The North Wales Society of Architects (NWSA; ; formerly the North Wales Architectural Society) is one of four branches of the Royal Society of Architects in Wales (RSAW). It was established in 1928 as an independent organisation, becoming a branch of the newly formed Society of Architects in Wales (as the RSAW was initially styled) in 1970 upon the restructuring of the Royal Institute of British Architects (RIBA).

The Society champions better buildings, communities and the environment through architecture and its members. As of 2014 it represented over 120 chartered architects in the region.

The RSAW is the Wales region of the RIBA. RSAW was granted Royal status by the Privy Council in 1994. The society are also members of the Architects Benevolent Society and provide advice for members in the North Wales area.

Events & publications

The Society is noted as being a particularly active branch of the RIBA and organises an annual series of well-attended building visits and lectures, usually held from early autumn through to late spring.
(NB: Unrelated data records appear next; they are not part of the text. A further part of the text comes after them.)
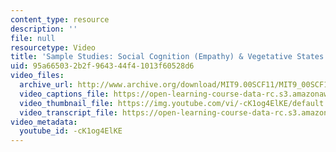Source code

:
 ```yaml
---
content_type: resource
description: ''
file: null
resourcetype: Video
title: 'Sample Studies: Social Cognition (Empathy) & Vegetative States'
uid: 95a66503-2b2f-9643-44f4-1013f60528d6
video_files:
  archive_url: http://www.archive.org/download/MIT9.00SCF11/MIT9_00SCF11_lec04_300k.mp4
  video_captions_file: https://open-learning-course-data-rc.s3.amazonaws.com/9-00sc-introduction-to-psychology-fall-2011/59d83dd6d9a251de8a815e0517b0650d_-cK1og4ElKE.vtt
  video_thumbnail_file: https://img.youtube.com/vi/-cK1og4ElKE/default.jpg
  video_transcript_file: https://open-learning-course-data-rc.s3.amazonaws.com/9-00sc-introduction-to-psychology-fall-2011/9e2ca115a1e56c4547cd38a8547a5c93_-cK1og4ElKE.pdf
video_metadata:
  youtube_id: -cK1og4ElKE
---
```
In line with NWSA's ethos of promoting architecture to a wider audience, these events are open to non-members and all with an interest in design and architecture.

Visits have included the 2014 Stirling Prize-winning Everyman Theatre, Liverpool, Copper Kingdom, Amlwch, recipient of the RSAW Building of the Year 2014 and Cefn Castell, Criccieth, RSAW Small Project of the Year, 2015.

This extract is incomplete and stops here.